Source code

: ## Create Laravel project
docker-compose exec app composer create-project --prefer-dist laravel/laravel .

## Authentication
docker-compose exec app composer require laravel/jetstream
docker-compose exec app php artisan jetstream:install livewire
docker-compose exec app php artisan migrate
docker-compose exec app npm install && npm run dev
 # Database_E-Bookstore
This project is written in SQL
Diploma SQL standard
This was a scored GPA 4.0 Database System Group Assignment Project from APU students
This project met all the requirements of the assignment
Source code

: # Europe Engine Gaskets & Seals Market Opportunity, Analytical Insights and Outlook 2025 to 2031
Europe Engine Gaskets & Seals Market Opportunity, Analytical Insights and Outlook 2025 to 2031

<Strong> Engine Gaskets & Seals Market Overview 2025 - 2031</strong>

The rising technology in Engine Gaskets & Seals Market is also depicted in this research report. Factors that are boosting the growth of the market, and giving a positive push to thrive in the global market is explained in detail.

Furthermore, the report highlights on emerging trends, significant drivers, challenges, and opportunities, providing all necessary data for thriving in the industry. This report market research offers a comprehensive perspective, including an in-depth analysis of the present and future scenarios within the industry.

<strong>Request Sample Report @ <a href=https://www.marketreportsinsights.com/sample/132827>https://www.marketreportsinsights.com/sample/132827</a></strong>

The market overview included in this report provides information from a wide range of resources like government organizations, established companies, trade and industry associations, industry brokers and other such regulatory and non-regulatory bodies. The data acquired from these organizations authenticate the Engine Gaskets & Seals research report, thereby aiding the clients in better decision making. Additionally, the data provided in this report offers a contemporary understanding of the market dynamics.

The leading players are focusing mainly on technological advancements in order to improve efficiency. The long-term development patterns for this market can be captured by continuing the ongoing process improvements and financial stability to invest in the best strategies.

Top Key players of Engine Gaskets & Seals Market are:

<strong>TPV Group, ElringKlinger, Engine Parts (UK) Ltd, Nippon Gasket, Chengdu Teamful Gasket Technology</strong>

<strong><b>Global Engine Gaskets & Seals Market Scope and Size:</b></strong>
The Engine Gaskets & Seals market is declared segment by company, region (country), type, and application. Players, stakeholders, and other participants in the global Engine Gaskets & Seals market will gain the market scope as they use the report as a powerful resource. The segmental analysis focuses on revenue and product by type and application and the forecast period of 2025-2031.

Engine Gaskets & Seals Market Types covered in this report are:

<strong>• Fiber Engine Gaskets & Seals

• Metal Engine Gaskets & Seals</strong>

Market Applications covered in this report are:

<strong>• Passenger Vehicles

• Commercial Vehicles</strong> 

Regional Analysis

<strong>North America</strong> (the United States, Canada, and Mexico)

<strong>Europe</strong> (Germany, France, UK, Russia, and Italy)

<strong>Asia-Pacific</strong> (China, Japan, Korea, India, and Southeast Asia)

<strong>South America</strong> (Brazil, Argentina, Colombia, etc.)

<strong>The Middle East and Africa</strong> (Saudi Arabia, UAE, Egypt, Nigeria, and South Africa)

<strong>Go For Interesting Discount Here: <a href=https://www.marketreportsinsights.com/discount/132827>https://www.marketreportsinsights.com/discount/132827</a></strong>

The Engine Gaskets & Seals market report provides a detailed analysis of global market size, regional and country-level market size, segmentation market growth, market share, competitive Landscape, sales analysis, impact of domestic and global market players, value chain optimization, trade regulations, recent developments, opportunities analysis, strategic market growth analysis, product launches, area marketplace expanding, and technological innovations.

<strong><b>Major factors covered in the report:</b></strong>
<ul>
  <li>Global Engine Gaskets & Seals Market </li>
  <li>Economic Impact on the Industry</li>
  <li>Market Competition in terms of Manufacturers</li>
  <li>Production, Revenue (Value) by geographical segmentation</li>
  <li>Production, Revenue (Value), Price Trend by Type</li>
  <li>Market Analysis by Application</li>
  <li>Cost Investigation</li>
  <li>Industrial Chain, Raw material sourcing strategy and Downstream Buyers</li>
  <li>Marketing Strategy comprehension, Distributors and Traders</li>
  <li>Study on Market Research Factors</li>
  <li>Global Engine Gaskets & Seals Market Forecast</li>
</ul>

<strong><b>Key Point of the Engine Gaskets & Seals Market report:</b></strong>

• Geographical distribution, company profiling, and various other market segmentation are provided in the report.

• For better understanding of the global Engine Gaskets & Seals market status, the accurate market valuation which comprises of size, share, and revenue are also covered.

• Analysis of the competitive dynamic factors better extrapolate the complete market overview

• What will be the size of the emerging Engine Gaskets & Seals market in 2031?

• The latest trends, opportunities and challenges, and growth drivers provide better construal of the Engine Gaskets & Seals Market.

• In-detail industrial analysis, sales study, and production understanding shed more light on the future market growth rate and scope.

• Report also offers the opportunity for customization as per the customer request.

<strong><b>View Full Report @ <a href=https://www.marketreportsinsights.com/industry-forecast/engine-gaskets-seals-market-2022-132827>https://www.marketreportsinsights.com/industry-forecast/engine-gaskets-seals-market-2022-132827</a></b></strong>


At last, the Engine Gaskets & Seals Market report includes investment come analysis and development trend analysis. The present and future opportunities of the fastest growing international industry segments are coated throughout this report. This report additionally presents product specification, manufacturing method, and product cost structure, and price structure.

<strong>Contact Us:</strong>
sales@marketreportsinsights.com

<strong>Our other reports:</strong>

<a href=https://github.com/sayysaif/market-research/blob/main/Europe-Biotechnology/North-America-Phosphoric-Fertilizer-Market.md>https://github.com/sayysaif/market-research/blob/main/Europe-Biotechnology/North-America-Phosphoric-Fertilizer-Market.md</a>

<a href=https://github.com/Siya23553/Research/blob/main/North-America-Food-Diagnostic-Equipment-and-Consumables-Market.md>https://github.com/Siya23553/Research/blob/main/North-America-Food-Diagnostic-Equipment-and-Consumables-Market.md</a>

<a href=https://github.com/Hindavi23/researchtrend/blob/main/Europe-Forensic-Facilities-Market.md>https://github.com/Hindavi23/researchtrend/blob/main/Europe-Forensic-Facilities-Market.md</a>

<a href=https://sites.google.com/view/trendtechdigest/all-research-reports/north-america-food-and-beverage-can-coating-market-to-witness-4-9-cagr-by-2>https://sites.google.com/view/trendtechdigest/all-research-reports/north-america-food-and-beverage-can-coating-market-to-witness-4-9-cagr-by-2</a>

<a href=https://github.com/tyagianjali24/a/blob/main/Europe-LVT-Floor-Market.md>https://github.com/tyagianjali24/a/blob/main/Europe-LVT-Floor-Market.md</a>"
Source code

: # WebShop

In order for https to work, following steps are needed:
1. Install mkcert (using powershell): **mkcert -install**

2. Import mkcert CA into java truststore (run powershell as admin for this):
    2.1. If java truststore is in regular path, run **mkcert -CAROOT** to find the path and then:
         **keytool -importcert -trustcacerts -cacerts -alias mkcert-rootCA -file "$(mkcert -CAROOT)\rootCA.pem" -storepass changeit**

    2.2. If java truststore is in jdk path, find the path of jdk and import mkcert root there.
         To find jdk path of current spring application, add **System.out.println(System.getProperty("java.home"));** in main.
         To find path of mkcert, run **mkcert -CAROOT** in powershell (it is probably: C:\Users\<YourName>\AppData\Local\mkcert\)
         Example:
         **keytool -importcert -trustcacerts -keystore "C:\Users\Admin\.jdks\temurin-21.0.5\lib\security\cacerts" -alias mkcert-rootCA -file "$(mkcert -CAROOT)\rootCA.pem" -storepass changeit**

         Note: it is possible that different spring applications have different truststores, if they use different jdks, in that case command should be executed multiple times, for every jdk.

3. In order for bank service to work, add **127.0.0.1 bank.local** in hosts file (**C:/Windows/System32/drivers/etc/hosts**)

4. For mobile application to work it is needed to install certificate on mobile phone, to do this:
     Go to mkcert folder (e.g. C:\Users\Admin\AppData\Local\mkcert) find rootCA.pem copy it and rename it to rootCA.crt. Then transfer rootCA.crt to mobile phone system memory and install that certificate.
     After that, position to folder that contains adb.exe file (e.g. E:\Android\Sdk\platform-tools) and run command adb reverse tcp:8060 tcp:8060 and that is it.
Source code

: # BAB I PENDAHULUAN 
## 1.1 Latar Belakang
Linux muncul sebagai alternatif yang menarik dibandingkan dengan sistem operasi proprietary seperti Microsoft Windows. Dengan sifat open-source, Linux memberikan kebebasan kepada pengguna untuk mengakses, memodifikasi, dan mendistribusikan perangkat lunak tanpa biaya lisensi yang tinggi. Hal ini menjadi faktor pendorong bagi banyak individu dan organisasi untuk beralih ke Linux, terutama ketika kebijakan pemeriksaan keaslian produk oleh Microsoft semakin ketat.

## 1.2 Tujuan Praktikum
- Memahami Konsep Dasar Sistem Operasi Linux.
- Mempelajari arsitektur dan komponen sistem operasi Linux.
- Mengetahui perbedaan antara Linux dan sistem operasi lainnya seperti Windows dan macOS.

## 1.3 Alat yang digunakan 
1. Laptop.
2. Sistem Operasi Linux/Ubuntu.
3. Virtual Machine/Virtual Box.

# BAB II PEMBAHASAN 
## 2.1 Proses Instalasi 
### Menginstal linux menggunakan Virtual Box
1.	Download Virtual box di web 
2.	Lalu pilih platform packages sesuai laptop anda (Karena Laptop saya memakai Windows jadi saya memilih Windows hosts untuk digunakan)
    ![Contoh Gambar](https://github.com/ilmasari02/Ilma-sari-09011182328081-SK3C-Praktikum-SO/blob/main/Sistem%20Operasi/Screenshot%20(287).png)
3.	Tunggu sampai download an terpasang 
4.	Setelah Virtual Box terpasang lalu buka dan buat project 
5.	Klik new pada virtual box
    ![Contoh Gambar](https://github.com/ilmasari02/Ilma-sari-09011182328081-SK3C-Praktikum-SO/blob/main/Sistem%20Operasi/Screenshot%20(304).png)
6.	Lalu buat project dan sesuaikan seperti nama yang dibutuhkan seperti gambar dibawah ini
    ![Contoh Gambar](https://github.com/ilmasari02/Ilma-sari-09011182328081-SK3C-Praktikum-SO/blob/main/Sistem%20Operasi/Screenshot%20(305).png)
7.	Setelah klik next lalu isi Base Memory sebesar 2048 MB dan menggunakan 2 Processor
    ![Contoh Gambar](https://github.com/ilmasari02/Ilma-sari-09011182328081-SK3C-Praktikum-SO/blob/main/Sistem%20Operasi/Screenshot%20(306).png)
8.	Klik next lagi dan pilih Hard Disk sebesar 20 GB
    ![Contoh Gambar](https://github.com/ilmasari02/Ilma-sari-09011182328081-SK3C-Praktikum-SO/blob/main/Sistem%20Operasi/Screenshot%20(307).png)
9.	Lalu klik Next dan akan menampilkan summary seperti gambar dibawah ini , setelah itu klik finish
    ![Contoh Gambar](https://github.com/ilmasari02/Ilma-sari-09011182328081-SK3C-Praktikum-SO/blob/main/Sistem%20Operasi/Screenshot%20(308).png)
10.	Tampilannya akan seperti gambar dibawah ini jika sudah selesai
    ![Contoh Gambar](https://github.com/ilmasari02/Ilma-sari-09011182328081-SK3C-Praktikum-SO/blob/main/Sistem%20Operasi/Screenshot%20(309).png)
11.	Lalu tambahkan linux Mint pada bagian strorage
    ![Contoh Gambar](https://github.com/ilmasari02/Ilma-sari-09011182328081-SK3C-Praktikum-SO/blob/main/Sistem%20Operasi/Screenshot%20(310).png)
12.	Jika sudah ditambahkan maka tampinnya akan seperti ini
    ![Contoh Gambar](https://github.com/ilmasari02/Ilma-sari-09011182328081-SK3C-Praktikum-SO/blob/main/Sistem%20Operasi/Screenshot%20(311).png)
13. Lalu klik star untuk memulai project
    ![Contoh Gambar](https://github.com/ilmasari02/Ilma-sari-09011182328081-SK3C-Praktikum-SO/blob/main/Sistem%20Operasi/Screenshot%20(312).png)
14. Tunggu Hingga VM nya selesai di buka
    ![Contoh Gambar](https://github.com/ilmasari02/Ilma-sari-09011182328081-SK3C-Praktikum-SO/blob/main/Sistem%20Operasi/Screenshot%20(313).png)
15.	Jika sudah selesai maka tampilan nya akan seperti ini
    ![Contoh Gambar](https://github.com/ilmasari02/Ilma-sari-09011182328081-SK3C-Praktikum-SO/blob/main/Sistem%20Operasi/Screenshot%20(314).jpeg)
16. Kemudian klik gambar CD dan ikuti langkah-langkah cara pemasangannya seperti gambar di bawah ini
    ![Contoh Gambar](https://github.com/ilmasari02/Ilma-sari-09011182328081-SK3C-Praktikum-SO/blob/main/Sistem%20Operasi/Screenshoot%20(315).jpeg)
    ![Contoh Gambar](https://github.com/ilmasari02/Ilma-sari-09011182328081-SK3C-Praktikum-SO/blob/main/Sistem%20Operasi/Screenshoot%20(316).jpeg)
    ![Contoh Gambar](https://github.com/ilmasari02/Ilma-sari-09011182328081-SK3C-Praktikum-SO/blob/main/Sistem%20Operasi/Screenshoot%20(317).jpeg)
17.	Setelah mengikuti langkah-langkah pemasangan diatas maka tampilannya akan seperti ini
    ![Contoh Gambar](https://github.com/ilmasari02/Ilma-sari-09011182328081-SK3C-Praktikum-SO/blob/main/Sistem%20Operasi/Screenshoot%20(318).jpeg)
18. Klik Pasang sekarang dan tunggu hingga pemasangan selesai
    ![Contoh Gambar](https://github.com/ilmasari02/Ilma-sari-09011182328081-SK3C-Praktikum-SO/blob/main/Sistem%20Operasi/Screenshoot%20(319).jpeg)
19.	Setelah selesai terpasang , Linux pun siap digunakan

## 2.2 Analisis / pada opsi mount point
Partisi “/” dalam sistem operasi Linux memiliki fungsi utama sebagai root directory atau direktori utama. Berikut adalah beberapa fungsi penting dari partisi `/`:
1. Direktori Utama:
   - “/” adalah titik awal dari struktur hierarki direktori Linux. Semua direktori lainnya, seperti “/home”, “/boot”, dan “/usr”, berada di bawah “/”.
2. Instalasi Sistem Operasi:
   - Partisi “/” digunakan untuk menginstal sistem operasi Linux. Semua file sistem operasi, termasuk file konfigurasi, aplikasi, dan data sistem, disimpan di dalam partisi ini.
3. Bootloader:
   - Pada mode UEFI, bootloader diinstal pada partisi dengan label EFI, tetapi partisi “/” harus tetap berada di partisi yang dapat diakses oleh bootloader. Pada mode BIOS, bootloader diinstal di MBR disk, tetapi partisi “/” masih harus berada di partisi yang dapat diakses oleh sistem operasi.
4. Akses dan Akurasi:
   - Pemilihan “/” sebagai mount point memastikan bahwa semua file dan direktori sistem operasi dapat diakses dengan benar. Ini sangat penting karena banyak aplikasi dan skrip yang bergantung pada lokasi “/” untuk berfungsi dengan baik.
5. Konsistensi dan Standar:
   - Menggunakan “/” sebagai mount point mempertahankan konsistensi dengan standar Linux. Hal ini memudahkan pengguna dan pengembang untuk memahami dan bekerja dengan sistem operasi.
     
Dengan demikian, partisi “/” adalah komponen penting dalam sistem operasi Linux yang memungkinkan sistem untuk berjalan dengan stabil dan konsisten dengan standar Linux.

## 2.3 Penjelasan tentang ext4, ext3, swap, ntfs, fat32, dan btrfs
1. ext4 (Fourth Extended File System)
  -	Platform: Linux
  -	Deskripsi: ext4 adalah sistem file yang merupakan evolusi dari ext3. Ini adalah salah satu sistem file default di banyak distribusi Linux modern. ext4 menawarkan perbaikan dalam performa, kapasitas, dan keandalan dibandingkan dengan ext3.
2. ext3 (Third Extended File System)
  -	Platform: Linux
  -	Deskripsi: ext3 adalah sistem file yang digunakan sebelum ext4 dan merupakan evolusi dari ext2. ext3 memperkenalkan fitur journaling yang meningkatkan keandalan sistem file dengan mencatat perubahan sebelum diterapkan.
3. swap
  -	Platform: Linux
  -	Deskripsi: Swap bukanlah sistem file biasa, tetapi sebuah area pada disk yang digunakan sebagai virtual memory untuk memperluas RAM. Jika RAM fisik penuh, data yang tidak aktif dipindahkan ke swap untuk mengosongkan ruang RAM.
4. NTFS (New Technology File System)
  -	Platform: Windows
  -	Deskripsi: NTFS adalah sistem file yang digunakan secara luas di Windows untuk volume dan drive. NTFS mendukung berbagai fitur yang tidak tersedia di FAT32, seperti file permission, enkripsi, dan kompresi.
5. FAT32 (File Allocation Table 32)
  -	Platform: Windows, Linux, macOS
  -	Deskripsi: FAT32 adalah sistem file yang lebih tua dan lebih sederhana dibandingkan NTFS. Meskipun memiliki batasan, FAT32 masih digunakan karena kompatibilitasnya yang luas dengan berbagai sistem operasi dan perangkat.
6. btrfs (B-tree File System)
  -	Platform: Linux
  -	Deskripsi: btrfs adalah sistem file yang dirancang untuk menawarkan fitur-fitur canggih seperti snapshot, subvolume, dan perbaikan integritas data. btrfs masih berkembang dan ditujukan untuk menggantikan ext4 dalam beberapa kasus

Exercise requirements: Only lines that include "drivers" belong in the answer; return them from the entries above.

Response to this task:
Furthermore, the report highlights on emerging trends, significant drivers, challenges, and opportunities, providing all necessary data for thriving in the industry. This report market research offers a comprehensive perspective, including an in-depth analysis of the present and future scenarios within the industry.
• The latest trends, opportunities and challenges, and growth drivers provide better construal of the Engine Gaskets & Seals Market.
3. In order for bank service to work, add **127.0.0.1 bank.local** in hosts file (**C:/Windows/System32/drivers/etc/hosts**)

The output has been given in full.